L'Italia cambia, Giuseppi no: è da due anni a Palazzo Chigi

Conte oggi celebra se stesso. Da "avvocato del popolo" con la Lega a "uomo solo al comando" sorretto dal Pd

L'Italia cambia, Giuseppi no: è da due anni a Palazzo Chigi

E sono due anni a Palazzo Chigi, arrivatoci quasi per caso, quando nessuno neppure conosceva Giuseppe Conte, avvocato da Volturara Appula, inventato da Di Maio come soluzione per andare al governo insieme alla Lega e assaporare finalmente il gusto del potere dopo troppi anni di miseria grillina. Un mix impossibile fu l'alleanza gialloverde, un premier improbabile è sempre stato Conte, eppure è ancora lì, con una maggioranza diversa ma con la piega dei capelli sempre impeccabile, anche durante il lockdown dei barbieri. Nessuno avrebbe scommesso un euro sulla sua durata biennale, viste le premesse. Già prima di essere designato era finito in una polemica sul curriculum gonfiato da fantomatiche frequentazioni di atenei che non lo avevano mai visto. Conte era dato già per spacciato prima ancora di mettere piede a Palazzo Chigi, un fantoccio creato e bruciato nel giro di poche ore. Invece l'avvocato ha smentito tutti i gufi, dimostrando grandi abilità nell'arte della sopravvivenza, opportunismo e trasformismo mirabili.

Si ricorda la sua esultanza sfrenata nel quartier generale dei Cinque stelle alla vista dei risultati elettorali nel 2018. Salvo poi assicurare di non essere mai stato organico ai grillini, che pure lo avevano proposto come ministro M5s. Si ricorda altrettanto la sua arringa contro «il business dell'immigrazione, cresciuto a dismisura sotto il mantello di una finta solidarietà», detto con toni squisitamente leghisti. Salvo poi cambiare rotta e scoprire che «abbiamo bisogno anche dei migranti», quando c'era da accontentare il Pd, nuovo alleato. Ma già molto prima di scoprirsi ammiratore di Di Maio, Conte aveva provato interesse per il renzismo, filtrato da Maria Elena Boschi, collega avvocato civilista in quel di Firenze, dove Conte è professore universitario. È proprio in quei panni di accademico che invece, sempre a Firenze, ha incrociato il suo destino con i Cinque stelle, avendo avuto come aiutante l'avvocato Alfonso Bonafede, futuro ministro e mentore del suo ex professore nel passaggio dalla cattedra alla poltrona politica. Un'ambizione che Conte ha sempre coltivato, con pazienza ma con tenacia, applicando un'innata capacità di adattarsi alle situazioni e plasmare le proprie idee a seconda dell'occasione. Ora sovranista, ora di sinistra, ora cattolico moderato con agganci in Vaticano, ora inflessibile difensore dei confini (al governo con Salvini) ora europeista senza frontiere, dal noi «siamo orgogliosamente populisti, anti sistema, ascoltiamo la gente» del Conte 1 al «nuovo umanesimo» del Conte 2, da «avvocato del popolo» a uomo solo al comando, per decreto e in diretta Facebook. L'Italia nel frattempo è cambiata, la maggioranza anche, l'economia stravolta, l'unica costante è il suo attaccamento al potere. In quello il premier può vantare qualche successo. Anche se arrivato lì per misteriose congiunzioni astrali e in rappresentanza di nessuno se non delle proprie ambizioni, Conte è già ben piazzato nella classifica di longevità dei premier italiani: più duraturo di Gentiloni, Monti, Letta, Amato, D'Alema e molti altri.

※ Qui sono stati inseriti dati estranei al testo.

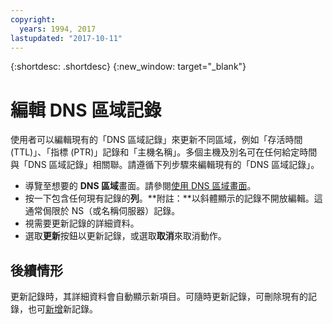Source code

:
 ```yaml
---
copyright:
  years: 1994, 2017
lastupdated: "2017-10-11"
---
```


{:shortdesc: .shortdesc}
{:new_window: target="_blank"}

# 編輯 DNS 區域記錄

使用者可以編輯現有的「DNS 區域記錄」來更新不同區域，例如「存活時間 (TTL)」、「指標 (PTR)」記錄和「主機名稱」。多個主機及別名可在任何給定時間與「DNS 區域記錄」相關聯。請遵循下列步驟來編輯現有的「DNS 區域記錄」。

* 導覽至想要的 **DNS 區域**畫面。請參閱[使用 DNS 區域畫面](use-dns-zones-screen.html)。
* 按一下包含任何現有記錄的**列**。**附註：**以斜體顯示的記錄不開放編輯。這通常侷限於 NS（或名稱伺服器）記錄。
* 視需要更新記錄的詳細資料。
* 選取**更新**按鈕以更新記錄，或選取**取消**來取消動作。

## 後續情形

更新記錄時，其詳細資料會自動顯示新項目。可隨時更新記錄，可刪除現有的記錄，也可[新增](add-dns-zone-record.html)新記錄。
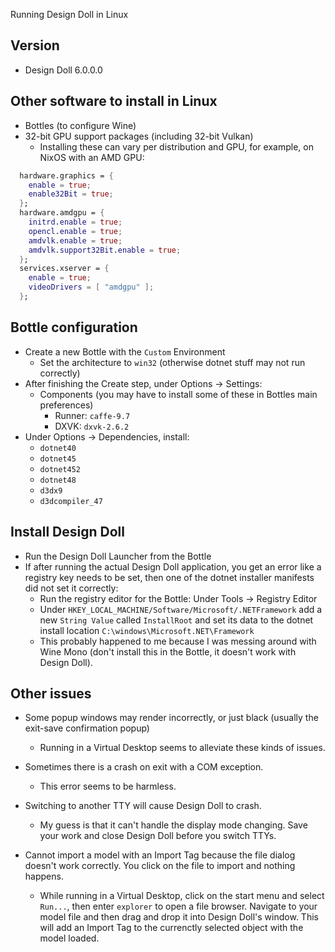 Running Design Doll in Linux

## Version
- Design Doll 6.0.0.0

## Other software to install in Linux
- Bottles (to configure Wine)
- 32-bit GPU support packages (including 32-bit Vulkan)
  - Installing these can vary per distribution and GPU, for example, on NixOS with an AMD GPU:
```nix
  hardware.graphics = {
    enable = true;
    enable32Bit = true;
  };
  hardware.amdgpu = {
    initrd.enable = true;
    opencl.enable = true;
    amdvlk.enable = true;
    amdvlk.support32Bit.enable = true;
  };
  services.xserver = {
    enable = true;
    videoDrivers = [ "amdgpu" ];
  };
```

## Bottle configuration
- Create a new Bottle with the `Custom` Environment
  - Set the architecture to `win32` (otherwise dotnet stuff may not run correctly)
- After finishing the Create step, under Options -> Settings:
  - Components (you may have to install some of these in Bottles main preferences)
    - Runner: `caffe-9.7`
    - DXVK: `dxvk-2.6.2`
- Under Options -> Dependencies, install:
  - `dotnet40`
  - `dotnet45`
  - `dotnet452`
  - `dotnet48`
  - `d3dx9`
  - `d3dcompiler_47`

## Install Design Doll
- Run the Design Doll Launcher from the Bottle
- If after running the actual Design Doll application, you get an error like a registry key needs to be set, then one of the dotnet installer manifests did not set it correctly:
  - Run the registry editor for the Bottle: Under Tools -> Registry Editor
  - Under `HKEY_LOCAL_MACHINE/Software/Microsoft/.NETFramework` add a new `String Value` called `InstallRoot` and set its data to the dotnet install location `C:\windows\Microsoft.NET\Framework`
  - This probably happened to me because I was messing around with Wine Mono (don't install this in the Bottle, it doesn't work with Design Doll).
 
## Other issues
- Some popup windows may render incorrectly, or just black (usually the exit-save confirmation popup)
  - Running in a Virtual Desktop seems to alleviate these kinds of issues.

- Sometimes there is a crash on exit with a COM exception.
  - This error seems to be harmless.

- Switching to another TTY will cause Design Doll to crash.
  - My guess is that it can't handle the display mode changing. Save your work and close Design Doll before you switch TTYs.
 
- Cannot import a model with an Import Tag because the file dialog doesn't work correctly. You click on the file to import and nothing happens.
  - While running in a Virtual Desktop, click on the start menu and select `Run...`, then enter `explorer` to open a file browser. Navigate to your model file and then drag and drop it into Design Doll's window. This will add an Import Tag to the currenctly selected object with the model loaded.
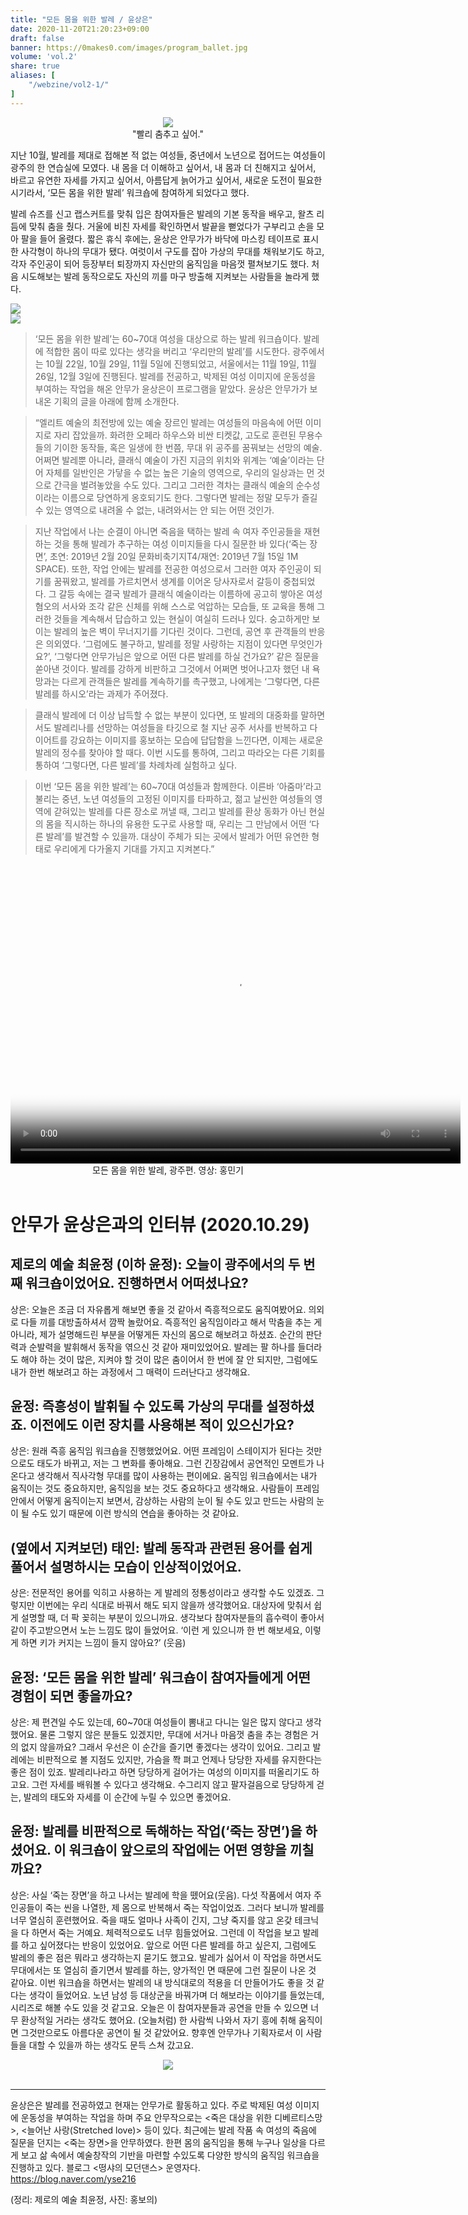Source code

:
 ```yaml
---
title: "모든 몸을 위한 발레 / 윤상은"
date: 2020-11-20T21:20:23+09:00
draft: false
banner: https://0makes0.com/images/program_ballet.jpg
volume: 'vol.2'
share: true
aliases: [
    "/webzine/vol2-1/"
]
---
```


<center>
<img class="lg:w-1/2" src="https://lh4.googleusercontent.com/aZ__JIepVd5oDBbkCdI0DUYYFuJWoBZW3Plac84Os8yna0W7xoSpMvLfVyhyyXqbo0Lw8MpOB9C34kOO-ZfEHYOrZytBajNTJrcFjtmzQbFVd5UjjR_IBkyXAQ42CQEyiTeRs5cl">
</center>

<div class="m-auto mt-8 font-jejumyeongjo text-xl">
<center>
"빨리 춤추고 싶어."
</center>
</div>


지난 10월, 발레를 제대로 접해본 적 없는 여성들, 중년에서 노년으로 접어드는 여성들이 광주의 한 연습실에 모였다. 내 몸을 더 이해하고 싶어서, 내 몸과 더 친해지고 싶어서, 바르고 유연한 자세를 가지고 싶어서, 아름답게 늙어가고 싶어서, 새로운 도전이 필요한 시기라서, ‘모든 몸을 위한 발레’ 워크숍에 참여하게 되었다고 했다.

발레 슈즈를 신고 랩스커트를 맞춰 입은 참여자들은 발레의 기본 동작을 배우고, 왈츠 리듬에 맞춰 춤을 췄다. 거울에 비친 자세를 확인하면서 발끝을 뻗었다가 구부리고 손을 모아 팔을 들어 올렸다. 짧은 휴식 후에는, 윤상은 안무가가 바닥에 마스킹 테이프로 표시한 사각형이 하나의 무대가 됐다. 여럿이서 구도를 잡아 가상의 무대를 채워보기도 하고, 각자 주인공이 되어 등장부터 퇴장까지 자신만의 움직임을 마음껏 펼쳐보기도 했다. 처음 시도해보는 발레 동작으로도 자신의 끼를 마구 방출해 지켜보는 사람들을 놀라게 했다.

<div class="lg:flex">
<div class="lg:pt-4 px-2 py-2 lg:flex-1">
<img class="" src="https://lh6.googleusercontent.com/rP5Zs7ofsjIv82R-VICR5YNMboz2oy_hFHvAKjGQlf1bFuN5_TQggbAV7vgGQsf6XT3el1d9J9ieh91qh-z7YyKj3rxvKGuAQ2jOU19p8cJZ9k37ZBfHbN2RtHEkduVpiQXsGyS-">
</div>
<div class="lg:pt-4 px-2 py-2 lg:flex-1">
<img class="" src="https://lh6.googleusercontent.com/9qVpnF_MSDRWnwy7XWPK9_lzBg05DZCSCCs_0fWmDwzwO6FY-qP0X7KxGqZ727xBKTGHUKB5GgHjAQOZ4Fk3xt0SaGKCZSLtIyp8fIFiYyUgFh4m0caqSequKl0IrPIULYzxUy4B">
</div>
</div>

> ‘모든 몸을 위한 발레’는 60~70대 여성을 대상으로 하는 발레 워크숍이다. 발레에 적합한 몸이 따로 있다는 생각을 버리고 ‘우리만의 발레’를 시도한다. 광주에서는 10월 22일, 10월 29일, 11월 5일에 진행되었고, 서울에서는 11월 19일, 11월 26일, 12월 3일에 진행된다. 발레를 전공하고, 박제된 여성 이미지에 운동성을 부여하는 작업을 해온 안무가 윤상은이 프로그램을 맡았다. 윤상은 안무가가 보내온 기획의 글을 아래에 함께 소개한다.

> “엘리트 예술의 최전방에 있는 예술 장르인 발레는 여성들의 마음속에 어떤 이미지로 자리 잡았을까. 화려한 오페라 하우스와 비싼 티켓값, 고도로 훈련된 무용수들의 기이한 동작들, 혹은 일생에 한 번쯤, 무대 위 공주를 꿈꿔보는 선망의 예술. 어쩌면 발레뿐 아니라, 클래식 예술이 가진 지금의 위치와 위계는 ‘예술’이라는 단어 자체를 일반인은 가닿을 수 없는 높은 기술의 영역으로, 우리의 일상과는 먼 것으로 간극을 벌려놓았을 수도 있다. 그리고 그러한 격차는 클래식 예술의 순수성이라는 이름으로 당연하게 옹호되기도 한다. 그렇다면 발레는 정말 모두가 즐길 수 있는 영역으로 내려올 수 없는, 내려와서는 안 되는 어떤 것인가.

> 지난 작업에서 나는 순결이 아니면 죽음을 택하는 발레 속 여자 주인공들을 재현하는 것을 통해 발레가 추구하는 여성 이미지들을 다시 질문한 바 있다(‘죽는 장면’, 초연: 2019년 2월 20일 문화비축기지T4/재연: 2019년 7월 15일 1M SPACE). 또한, 작업 안에는 발레를 전공한 여성으로서 그러한 여자 주인공이 되기를 꿈꿔왔고, 발레를 가르치면서 생계를 이어온 당사자로서 갈등이 중첩되었다. 그 갈등 속에는 결국 발레가 클래식 예술이라는 이름하에 공고히 쌓아온 여성 혐오의 서사와 조각 같은 신체를 위해 스스로 억압하는 모습들, 또 교육을 통해 그러한 것들을 계속해서 답습하고 있는 현실이 여실히 드러나 있다. 숭고하게만 보이는 발레의 높은 벽이 무너지기를 기다린 것이다. 그런데, 공연 후 관객들의 반응은 의외였다. ‘그럼에도 불구하고, 발레를 정말 사랑하는 지점이 있다면 무엇인가요?’, ‘그렇다면 안무가님은 앞으로 어떤 다른 발레를 하실 건가요?’ 같은 질문을 쏟아낸 것이다. 발레를 강하게 비판하고 그것에서 어쩌면 벗어나고자 했던 내 욕망과는 다르게 관객들은 발레를 계속하기를 촉구했고, 나에게는 ‘그렇다면, 다른 발레를 하시오’라는 과제가 주어졌다.

> 클래식 발레에 더 이상 납득할 수 없는 부분이 있다면, 또 발레의 대중화를 말하면서도 발레리나를 선망하는 여성들을 타깃으로 철 지난 공주 서사를 반복하고 다이어트를 강요하는 이미지를 홍보하는 모습에 답답함을 느낀다면, 이제는 새로운 발레의 정수를 찾아야 할 때다. 이번 시도를 통하여, 그리고 따라오는 다른 기회를 통하여 ‘그렇다면, 다른 발레’를 차례차례 실험하고 싶다.

> 이번 ‘모든 몸을 위한 발레’는 60~70대 여성들과 함께한다. 이른바 ‘아줌마’라고 불리는 중년, 노년 여성들의 고정된 이미지를 타파하고, 젊고 날씬한 여성들의 영역에 갇혀있는 발레를 다른 장소로 꺼낼 때, 그리고 발레를 환상 동화가 아닌 현실의 몸을 직시하는 하나의 유용한 도구로 사용할 때, 우리는 그 만남에서 어떤 ‘다른 발레’를 발견할 수 있을까. 대상이 주체가 되는 곳에서 발레가 어떤 유연한 형태로 우리에게 다가올지 기대를 가지고 지켜본다.”

<div>
<link href="https://vjs.zencdn.net/7.8.4/video-js.css" rel="stylesheet" />
<script src="https://vjs.zencdn.net/ie8/ie8-version/videojs-ie8.min.js"></script>

<video id='my-video' class='video-js m-auto w-full lg:w-5/12 h-64' controls preload='auto' width='720' height='480' poster='https://0makes0.com/images/program_ballet.jpg'>
<source src=https://cloud.baribarilab.com/s/yN55HbAFe7XtF4E/download type='video/mp4'>
<p class='vjs-no-js'>
</p>
</video>
<center>
모든 몸을 위한 발레, 광주편. 영상: 홍민기
</center>
<script src='https://vjs.zencdn.net/7.8.4/video.js'></script>
</div>

<br/>

# 안무가 윤상은과의 인터뷰 (2020.10.29)

## 제로의 예술 최윤정 (이하 윤정): 오늘이 광주에서의 두 번째 워크숍이었어요. 진행하면서 어떠셨나요?

상은: 오늘은 조금 더 자유롭게 해보면 좋을 것 같아서 즉흥적으로도 움직여봤어요. 의외로 다들 끼를 대방출하셔서 깜짝 놀랐어요. 즉흥적인 움직임이라고 해서 막춤을 추는 게 아니라, 제가 설명해드린 부분을 어떻게든 자신의 몸으로 해보려고 하셨죠. 순간의 판단력과 순발력을 발휘해서 동작을 엮으신 것 같아 재미있었어요. 발레는 팔 하나를 들더라도 해야 하는 것이 많은, 지켜야 할 것이 많은 춤이어서 한 번에 잘 안 되지만, 그럼에도 내가 한번 해보려고 하는 과정에서 그 매력이 드러난다고 생각해요.

## 윤정: 즉흥성이 발휘될 수 있도록 가상의 무대를 설정하셨죠. 이전에도 이런 장치를 사용해본 적이 있으신가요?

상은: 원래 즉흥 움직임 워크숍을 진행했었어요. 어떤 프레임이 스테이지가 된다는 것만으로도 태도가 바뀌고, 저는 그 변화를 좋아해요. 그런 긴장감에서 공연적인 모멘트가 나온다고 생각해서 직사각형 무대를 많이 사용하는 편이에요. 움직임 워크숍에서는 내가 움직이는 것도 중요하지만, 움직임을 보는 것도 중요하다고 생각해요. 사람들이 프레임 안에서 어떻게 움직이는지 보면서, 감상하는 사람의 눈이 될 수도 있고 만드는 사람의 눈이 될 수도 있기 때문에 이런 방식의 연습을 좋아하는 것 같아요.

## (옆에서 지켜보던) 태인: 발레 동작과 관련된 용어를 쉽게 풀어서 설명하시는 모습이 인상적이었어요.

상은: 전문적인 용어를 익히고 사용하는 게 발레의 정통성이라고 생각할 수도 있겠죠. 그렇지만 이번에는 우리 식대로 바꿔서 해도 되지 않을까 생각했어요. 대상자에 맞춰서 쉽게 설명할 때, 더 팍 꽂히는 부분이 있으니까요. 생각보다 참여자분들의 흡수력이 좋아서 같이 주고받으면서 노는 느낌도 많이 들었어요. ‘이런 게 있으니까 한 번 해보세요, 이렇게 하면 키가 커지는 느낌이 들지 않아요?’ (웃음)

## 윤정: ‘모든 몸을 위한 발레’ 워크숍이 참여자들에게 어떤 경험이 되면 좋을까요?

상은: 제 편견일 수도 있는데, 60~70대 여성들이 뽐내고 다니는 일은 많지 않다고 생각했어요. 물론 그렇지 않은 분들도 있겠지만, 무대에 서거나 마음껏 춤을 추는 경험은 거의 없지 않을까요? 그래서 우선은 이 순간을 즐기면 좋겠다는 생각이 있어요. 그리고 발레에는 비판적으로 볼 지점도 있지만, 가슴을 쫙 펴고 언제나 당당한 자세를 유지한다는 좋은 점이 있죠. 발레리나라고 하면 당당하게 걸어가는 여성의 이미지를 떠올리기도 하고요. 그런 자세를 배워볼 수 있다고 생각해요. 수그리지 않고 팔자걸음으로 당당하게 걷는, 발레의 태도와 자세를 이 순간에 누릴 수 있으면 좋겠어요.

## 윤정: 발레를 비판적으로 독해하는 작업(‘죽는 장면’)을 하셨어요. 이 워크숍이 앞으로의 작업에는 어떤 영향을 끼칠까요?

상은: 사실 ‘죽는 장면’을 하고 나서는 발레에 학을 뗐어요(웃음). 다섯 작품에서 여자 주인공들이 죽는 씬을 나열한, 제 몸으로 반복해서 죽는 작업이었죠. 그러다 보니까 발레를 너무 열심히 훈련했어요. 죽을 때도 얼마나 사족이 긴지, 그냥 죽지를 않고 온갖 테크닉을 다 하면서 죽는 거예요. 체력적으로도 너무 힘들었어요. 그런데 이 작업을 보고 발레를 하고 싶어졌다는 반응이 있었어요. 앞으로 어떤 다른 발레를 하고 싶은지, 그럼에도 발레의 좋은 점은 뭐라고 생각하는지 묻기도 했고요. 발레가 싫어서 이 작업을 하면서도 무대에서는 또 열심히 즐기면서 발레를 하는, 양가적인 면 때문에 그런 질문이 나온 것 같아요.
이번 워크숍을 하면서는 발레의 내 방식대로의 적용을 더 만들어가도 좋을 것 같다는 생각이 들었어요. 노년 남성 등 대상군을 바꿔가며 더 해보라는 이야기를 들었는데, 시리즈로 해볼 수도 있을 것 같고요. 오늘은 이 참여자분들과 공연을 만들 수 있으면 너무 환상적일 거라는 생각도 했어요. (오늘처럼) 한 사람씩 나와서 자기 흥에 취해 움직이면 그것만으로도 아름다운 공연이 될 것 같았어요. 향후엔 안무가나 기획자로서 이 사람들을 대할 수 있을까 하는 생각도 문득 스쳐 갔고요.


<div class="m-auto">
<center>
<img class="lg:w-3/5" src="https://lh5.googleusercontent.com/cZvae2Fed6ozrvrcoVK1Nbemk5NWMBstCGqQ8OA48RaCHjbYlWxMVd37sMqzSAUn9uvMeY7Ignb1nHxCvlaMEde7VAJHEl8D1txSphKj4CJKWbzIQfA_X1ZXzOOc4D3p4Db4xtka">
</center>
</div>

<br/>

----

윤상은은 발레를 전공하였고 현재는 안무가로 활동하고 있다. 주로 박제된 여성 이미지에 운동성을 부여하는 작업을 하며 주요 안무작으로는 <죽은 대상을 위한 디베르티스망>, <늘어난 사랑(Stretched love)> 등이 있다. 최근에는 발레 작품 속 여성의 죽음에 질문을 던지는 <죽는 장면>을 안무하였다. 한편 몸의 움직임을 통해 누구나 일상을 다르게 보고 삶 속에서 예술창작의 기반을 마련할 수있도록 다양한 방식의 움직임 워크숍을 진행하고 있다. 블로그 <떵샤의 모던댄스> 운영자다. https://blog.naver.com/yse216

(정리: 제로의 예술 최윤정, 사진: 홍보의)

Il giurista, qualifica a cui teneva moltissimo nei primi tempi, si è ambientato benissimo nella palude politica italiana, fino a coltivare sogni da statista e progetti di partiti personali. Complice il sostegno benevolo di giornali e tg Rai, ben lavorati dal fidato Casalino, il premier riesce incredibilmente a surfare sulle macerie di un Paese in recessione, senza pagarne le conseguenze. La disastrosa gestione dell'emergenza Covid non sarebbe stata perdonata ad altri suoi predecessori, a lui sì. In questi due anni è passato attraverso discreti temporali, il Russiagate, il concorso da ordinario passato grazie alla commissione del suo ex socio Guido Alpa, ma soprattutto il primato di aver portato il Pil a -10%, lui che prevedeva anni «bellissimi» per l'Italia. Per altri sarebbe stata la fine, per lui no.

Il fatto di aver dichiarato guerra alla Lega lo ha fatto benvolere dall'establishment. È chiaro che punti a finire la legislatura. Nel curriculum a cui tiene molto potrebbe scrivere «2018-2023, presidente del Consiglio». Per lui, ma solo per lui, anni d'oro.